C’est une histoire de vies cabossées, confrontées à la nécessité de survivre dans un monde qui exclut leurs talents particuliers, leur âme, pour n’accepter que le médiocre. C’est une histoire de vies qui vont se rencontrer, se séparer, puis se rencontrer de nouveau.

Contre leș préjugés

On aura compris que le point commun entre tous ces personnages, c’est le regard des autres. Les préjugés qui écrasent. Augustina concentre toutes les haines anti-LGBTI parce qu’elle ne correspond pas aux normes, et que sa liberté dérange. Que subit-elle ? Comment y réagit-elle ? Et comment s’organise la vie autour d’elle et des siens pour continuer à exister malgré cette volonté manifeste — ou simplement crétine — de vouloir la néantiser en lui imposant une norme qui la heurte ? Tout l’art de Nicolàs Giacobone est de nous faire ressentir sa souffrance psychologique, sans trop en faire, par touches d’une grande sensibilité. Ce qui n’ôte rien à la violence contenue dans son récit.

Et autour d’elle, dans une série d’échanges entre chacun des personnages, ainsi que leur récit personnel, se crée un monde en lutte contre l’exclusion du genre humain…
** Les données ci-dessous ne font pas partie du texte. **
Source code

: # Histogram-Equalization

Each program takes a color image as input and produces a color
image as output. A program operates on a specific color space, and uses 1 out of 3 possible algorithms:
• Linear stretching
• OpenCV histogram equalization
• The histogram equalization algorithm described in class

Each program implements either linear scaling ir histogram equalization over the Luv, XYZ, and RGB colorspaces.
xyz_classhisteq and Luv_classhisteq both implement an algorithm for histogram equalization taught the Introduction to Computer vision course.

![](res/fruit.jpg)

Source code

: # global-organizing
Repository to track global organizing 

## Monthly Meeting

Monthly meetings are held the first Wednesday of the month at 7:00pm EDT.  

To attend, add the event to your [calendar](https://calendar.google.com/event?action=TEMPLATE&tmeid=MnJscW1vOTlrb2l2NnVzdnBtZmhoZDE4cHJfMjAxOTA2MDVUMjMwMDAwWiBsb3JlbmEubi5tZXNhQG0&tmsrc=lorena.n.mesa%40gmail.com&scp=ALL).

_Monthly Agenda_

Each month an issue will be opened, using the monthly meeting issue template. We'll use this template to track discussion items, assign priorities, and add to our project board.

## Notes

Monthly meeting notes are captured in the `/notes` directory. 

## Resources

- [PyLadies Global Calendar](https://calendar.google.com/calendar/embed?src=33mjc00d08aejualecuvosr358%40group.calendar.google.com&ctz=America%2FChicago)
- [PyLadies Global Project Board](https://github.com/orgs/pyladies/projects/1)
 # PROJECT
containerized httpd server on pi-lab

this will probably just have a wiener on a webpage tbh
Boum, boum, boum est un roman sociétal et dur, mais qui laisse pour morale une vérité fondamentale : que chacun puisse dans son intimité vivre à sa façon, être qui il est. C’est un roman pour la tolérance, mais qui n’est pas lénifiant, il choisit au contraire de montrer ce que peut subir comme véritable agression une personne attaquée pour ce qu’elle est, dans son identité propre.

Loïc Di Stefano

Nicolàs Giacobone, Boum, boum, boum, traduit de l’espagnol (Argentine) par Margot Nguyen Béraud, Sonatine, novembre 2022, 277 pages, 21 euros

(1) Qu’on retrouve par exemple dans Cris de Laurent Gaudé.